Data extracted from a collection:
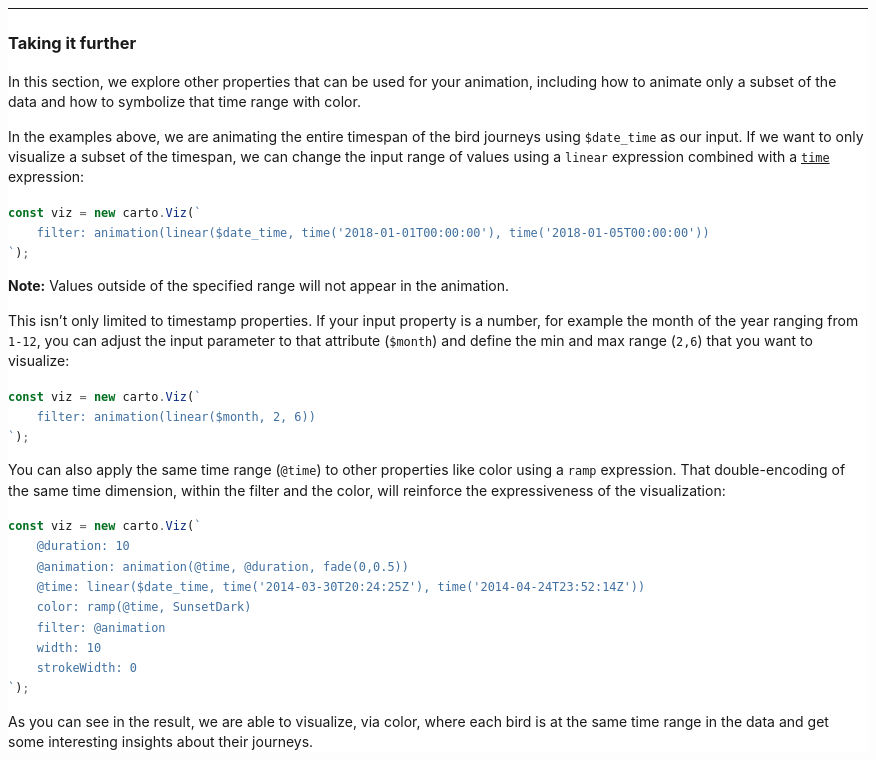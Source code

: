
 ```js
```

<hr/>

### Taking it further
In this section, we explore other properties that can be used for your animation, including how to animate only a subset of the data and how to symbolize that time range with color.

In the examples above, we are animating the entire timespan of the bird journeys using `$date_time` as our input. If we want to only visualize a subset of the timespan, we can change the input range of values using a `linear` expression combined with a [`time`](/developers/carto-vl/reference/#cartoexpressionstime) expression:

```js
const viz = new carto.Viz(`
    filter: animation(linear($date_time, time('2018-01-01T00:00:00'), time('2018-01-05T00:00:00'))
`);
```

**Note:**
Values outside of the specified range will not appear in the animation.

This isn’t only limited to timestamp properties. If your input property is a number, for example the month of the year ranging from `1-12`, you can adjust the input parameter to that attribute (`$month`) and define the min and max range (`2,6`) that you want to visualize:

```js
const viz = new carto.Viz(`
    filter: animation(linear($month, 2, 6))
`);
```

You can also apply the same time range (`@time`) to other properties like color using a `ramp` expression. That double-encoding of the same time dimension, within the filter and the color, will reinforce the expressiveness of the visualization:

```js
const viz = new carto.Viz(`
    @duration: 10
    @animation: animation(@time, @duration, fade(0,0.5))
    @time: linear($date_time, time('2014-03-30T20:24:25Z'), time('2014-04-24T23:52:14Z'))
    color: ramp(@time, SunsetDark)
    filter: @animation
    width: 10
    strokeWidth: 0
`);
```

As you can see in the result, we are able to visualize, via color, where each bird is at the same time range in the data and get some interesting insights about their journeys.

<div class="example-map">
    <iframe
        id="animation-step-6"
        src="/developers/carto-vl/examples/maps/guides/animation/step-6.html"
        width="100%"
        height="500"
        frameBorder="0">
    </iframe>
</div>
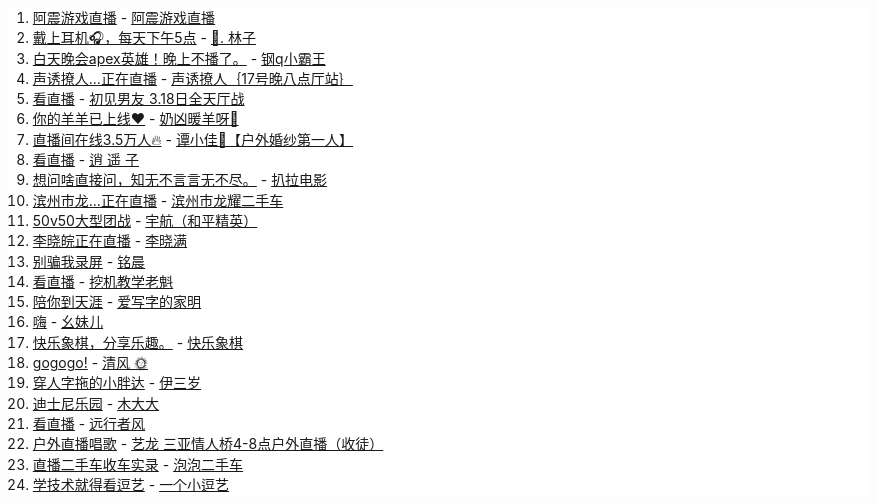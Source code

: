 1. [阿震游戏直播](https://webcast.amemv.com/webcast/reflow/6940805440062524172) - [阿震游戏直播](https://www.iesdouyin.com/share/user/91703561280?sec_uid=MS4wLjABAAAAoMXnj0icd02Ml-UN42PsiJMqo8ynLKaFSoVjnhMuVdc)
1. [戴上耳机🎧，每天下午5点](https://webcast.amemv.com/webcast/reflow/6940912915542805261) - [🎹. 林子](https://www.iesdouyin.com/share/user/92300983060?sec_uid=MS4wLjABAAAA1jA3pmAqfEZMwLVbsYcjueR_JnCPjaWNgTl9j46APvE)
1. [白天晚会apex英雄！晚上不播了。](https://webcast.amemv.com/webcast/reflow/6940803563350199053) - [钢q小霸王](https://www.iesdouyin.com/share/user/58801424126?sec_uid=MS4wLjABAAAA7Q8RPAh_UXhiG0fcqBZAYC9lSBsGVOjJZA2GTdkXex0)
1. [声诱撩人...正在直播](https://webcast.amemv.com/webcast/reflow/6940900950156937991) - [声诱撩人｛17号晚八点厅站｝](https://www.iesdouyin.com/share/user/3237391976629828?sec_uid=MS4wLjABAAAAyIQ6TMPtBtJ611waF_RNSwSlQP7eYjhD-uUFhHZcselJBiv5vhZWkCwcgQ5Y2xD1)
1. [看直播](https://webcast.amemv.com/webcast/reflow/6940842768147221285) - [初见男友 3.18日全天厅战](https://www.iesdouyin.com/share/user/4292097444947175?sec_uid=MS4wLjABAAAAeV0psHMQOIcEuBU3MO9NtmsBTroL9hrISH2mXraLHC9aMMdGnA13SUK12FHraVU9)
1. [你的羊羊已上线❤️](https://webcast.amemv.com/webcast/reflow/6940860504428579591) - [奶凶暖羊呀🐑](https://www.iesdouyin.com/share/user/70635210600?sec_uid=MS4wLjABAAAAf_e4aGhBQWiJ0U2nCBanTY6RUaKTq2Acb9PiztEUwNA)
1. [直播间在线3.5万人🔥](https://webcast.amemv.com/webcast/reflow/6940902868522388238) - [谭小佳🌹【户外婚纱第一人】](https://www.iesdouyin.com/share/user/1569725869199948?sec_uid=MS4wLjABAAAAp1UygeUVAnRrB6DcKHHX7lKNlCVJ_E-qac9SmrJXUy1MPbp1cz2v8oYjhsmWNtmf)
1. [看直播](https://webcast.amemv.com/webcast/reflow/6940870878674619147) - [逍 遥 子](https://www.iesdouyin.com/share/user/99907974914?sec_uid=MS4wLjABAAAA7Zc6CsYWHc0ZG4HQHXDxdqUx_buD5pSRh5E-UQeyC10)
1. [想问啥直接问，知无不言言无不尽。](https://webcast.amemv.com/webcast/reflow/6940883603429657351) - [扒拉电影](https://www.iesdouyin.com/share/user/2515323731314782?sec_uid=MS4wLjABAAAAabejPXCw8j0_BELM6DyOpDP39fcqgE1WkA9Ul9yvVgagKCAv9zyYMigC_DKK0S4A)
1. [滨州市龙...正在直播](https://webcast.amemv.com/webcast/reflow/6940913087570987791) - [滨州市龙耀二手车](https://www.iesdouyin.com/share/user/2867121415011039?sec_uid=MS4wLjABAAAAJAOT30cn-OhHc7XAo6S8si-c_Hw30z_-5BEoY0QMHCGQfd24c2HftbuK2PXNpc8j)
1. [50v50大型团战](https://webcast.amemv.com/webcast/reflow/6940824412295842596) - [宇航（和平精英）](https://www.iesdouyin.com/share/user/86494649095?sec_uid=MS4wLjABAAAAXy5675oZtHoRRJDWWWD2sUtI2Zd0w-BUcSJxs8EHvgg)
1. [李晓皖正在直播](https://webcast.amemv.com/webcast/reflow/6940876361439431464) - [李晓满](https://www.iesdouyin.com/share/user/4503697208223608?sec_uid=MS4wLjABAAAAqZUPlvRGBC1CjB91uphFFOIWGUnNA4AqH0Ns6rBIOCCA7lVYv3OJ9yFwNzpDsT_S)
1. [别骗我录屏](https://webcast.amemv.com/webcast/reflow/6940875300867754788) - [铭晨](https://www.iesdouyin.com/share/user/83650010230?sec_uid=MS4wLjABAAAAboiaVHw_Zb1rXuUtwUarZ7qcNfkKmfk-I6r73AYASJM)
1. [看直播](https://webcast.amemv.com/webcast/reflow/6940886460568521512) - [挖机教学老魁](https://www.iesdouyin.com/share/user/76095877081?sec_uid=MS4wLjABAAAADTEf6zmtM3qPxgRr3fwzsclEr4sLhXEUqSpS2NTvW20)
1. [陪你到天涯](https://webcast.amemv.com/webcast/reflow/6940896698403162891) - [爱写字的家明](https://www.iesdouyin.com/share/user/4498836093931315?sec_uid=MS4wLjABAAAA3hwGJg94UB9iLRCXdCmmQy1mSH2qnDntLWSmcYmi5SDhZIu94QLmjDL_CZTsggr_)
1. [嗨](https://webcast.amemv.com/webcast/reflow/6940878246007606050) - [幺妹儿](https://www.iesdouyin.com/share/user/53108936406?sec_uid=MS4wLjABAAAASsiTg1CeYX3nu9SEUAl1YRbY8RrR3yTUKEreheAs6D4)
1. [快乐象棋，分享乐趣。](https://webcast.amemv.com/webcast/reflow/6940853933128567589) - [快乐象棋](https://www.iesdouyin.com/share/user/101276918726?sec_uid=MS4wLjABAAAAnR0fal3ydpoxfHrjhiPIcBcsAjz9J9VbN5aSBftIamM)
1. [gogogo!](https://webcast.amemv.com/webcast/reflow/6940914999523052324) - [清风 🌞](https://www.iesdouyin.com/share/user/100297612830?sec_uid=MS4wLjABAAAABhEXCPH34wDySCRJAEzyH3kDChrGMwsrkz25wvMIkv0)
1. [穿人字拖的小胖达](https://webcast.amemv.com/webcast/reflow/6940863682608810766) - [伊三岁](https://www.iesdouyin.com/share/user/87769163107?sec_uid=MS4wLjABAAAAxU3EzvrCQfFoGoAiIgLW0yZ24T_ulUV88S2pRwj7Abw)
1. [迪士尼乐园](https://webcast.amemv.com/webcast/reflow/6940892064410307367) - [木大大](https://www.iesdouyin.com/share/user/3570866618120904?sec_uid=MS4wLjABAAAA17oIGxHPx8bcpQWxANBM1VXBwTwONDET_7mMGYrzcxgSSoXAvICQw8Gvg0JcvfN_)
1. [看直播](https://webcast.amemv.com/webcast/reflow/6940887993402084131) - [远行者风](https://www.iesdouyin.com/share/user/34810041221531?sec_uid=MS4wLjABAAAADff_51fZnvRo3mWRQqRWUMomB_jJfDjuD5NNaxQvO5A)
1. [户外直播唱歌](https://webcast.amemv.com/webcast/reflow/6940902249287699240) - [艺龙 三亚情人桥4-8点户外直播（收徒）](https://www.iesdouyin.com/share/user/73627993306?sec_uid=MS4wLjABAAAA0z1hZHUycOpUxLaDPLGRiPE2aZjNbdcOhmRtG3BUqbI)
1. [直播二手车收车实录](https://webcast.amemv.com/webcast/reflow/6940910061757729575) - [泡泡二手车](https://www.iesdouyin.com/share/user/108291067919?sec_uid=MS4wLjABAAAAo-8VGQq5NjcINOkgSDsQokfipfQJnFRoEhSOaMjYQKU)
1. [学技术就得看逗艺](https://webcast.amemv.com/webcast/reflow/6940894663725337351) - [一个小逗艺](https://www.iesdouyin.com/share/user/1789632097827309?sec_uid=MS4wLjABAAAAcfVyRAgIFVSO5kc8yc7rXWOTBfNXGQ04zaeA4FSpKif-UiEk38yPIFQfh12_K1vc)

Exercise directions: With "duration" as the search word, count the matching lines in the records and give the number alone.

Response to the exercise: 2